Locke, Kate. God Save the Queen

Dans un monde où une bactérie a figé l’Angleterre en pleine époque victorienne et peu à peu contribué à l’émergence d’une aristocratie que se partagent vampires et loup-garous, Alexandra Vardan officie en tant que membre de la Garde royale d’une Victoria devenue créature de la nuit. Lorsque sa sœur disparaît derrière les murs de l’asile de Bedlam, la jeune femme, incrédule, évente un secret dont les ramifications semblent profondément pénétrer le royaume.
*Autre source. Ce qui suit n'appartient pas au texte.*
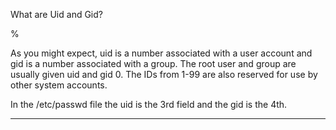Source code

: What are Uid and Gid? 

%

As you might expect, uid is a number associated with a user account and gid is a number associated with a group. The root user and group are usually given uid and gid 0. The IDs from 1-99 are also reserved for use by other system accounts.

In the /etc/passwd file the uid is the 3rd field and the gid is the 4th.

---
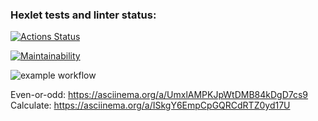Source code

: ### Hexlet tests and linter status:
[![Actions Status](https://github.com/mbgoodguy/python-project-lvl1/workflows/hexlet-check/badge.svg)](https://github.com/mbgoodguy/python-project-lvl1/actions)

[![Maintainability](https://api.codeclimate.com/v1/badges/a99a88d28ad37a79dbf6/maintainability)](https://codeclimate.com/github/codeclimate/codeclimate/maintainability)

![example workflow](https://github.com/mbgoodguy/python-project-lvl1/actions/workflows/flake8.yml/badge.svg)

Even-or-odd: https://asciinema.org/a/UmxlAMPKJpWtDMB84kDgD7cs9
Calculate: https://asciinema.org/a/ISkgY6EmpCpGQRCdRTZ0yd17U

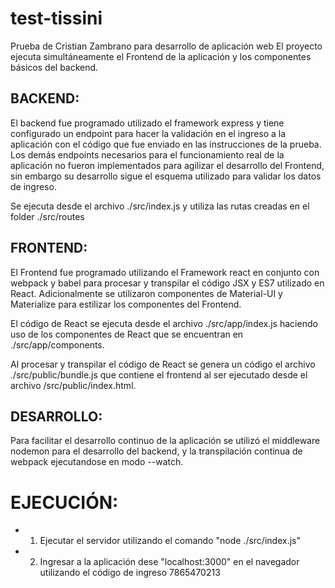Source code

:# test-tissini
Prueba de Cristian Zambrano para desarrollo de aplicación web
El proyecto ejecuta simultáneamente el Frontend de la aplicación y los componentes básicos del backend. 

## BACKEND:
El backend fue programado utilizado el framework express y tiene configurado un endpoint para hacer la validación en el ingreso a la aplicación con el código que fue enviado en las instrucciones de la prueba. Los demás endpoints necesarios para el funcionamiento real de la aplicación no fueron implementados para agilizar el desarrollo del Frontend, sin embargo su desarrollo sigue el esquema utilizado para validar los datos de ingreso.

Se ejecuta desde el archivo ./src/index.js y utiliza las rutas creadas en el folder ./src/routes

## FRONTEND:
El Frontend fue programado utilizando el Framework react en conjunto con webpack y babel para procesar y transpilar el código JSX y ES7 utilizado en React. Adicionalmente se utilizaron componentes de Material-UI y Materialize para estilizar los componentes del Frontend. 

El código de React se ejecuta desde el archivo ./src/app/index.js haciendo uso de los componentes de React que se encuentran en ./src/app/components.

Al procesar y transpilar el código de React se genera un código el archivo ./src/public/bundle.js que contiene el frontend al ser ejecutado desde el archivo /src/public/index.html.

## DESARROLLO:
Para facilitar el desarrollo continuo de la aplicación se utilizó el middleware nodemon para el desarrollo del backend, y la transpilación continua de webpack ejecutandose en modo  --watch.

# EJECUCIÓN:
- 1. Ejecutar el servidor utilizando el comando "node ./src/index.js"
- 2. Ingresar a la aplicación dese "localhost:3000" en el navegador utilizando el código de ingreso  7865470213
Ceux qu’elle a toujours pris pour ses amis et alliés sont-ils encore de confiance ?

L’annonce de cette nouvelle série uchronique victorienne chez Orbit, alors que s’achève Le protectorat de l’Ombrelle, avait de quoi attirer l’amateur de cette période (et de ses accointances avec le vampire) que je suis. Je n’ai donc pas attendu bien longtemps pour me plonger dans ce premier volet, sorti de l’imagination et de la plume d’une nouvelle venue dans le monde des littératures de l’imaginaire (c’est le premier roman de Kate Locke).

Le pitch de base, qui annonçait un monde victorien déplacé à l’ère moderne, semblait assez prometteur. D’autant que les premières pages laissent espérer un petit côté steampunk savoureux. Pourtant, c’est essentiellement au niveau de ce contexte et de l’univers dans lequel évoluent les personnages, que le bât blesse. Car si on le perçoit par petites touches, force est d’avouer que le contexte est quasiment transparent. On ne ressent en effet qu’en de très rares occasions l’ambiance victorienne et les différentes espèces semblent fonctionner en vase clos.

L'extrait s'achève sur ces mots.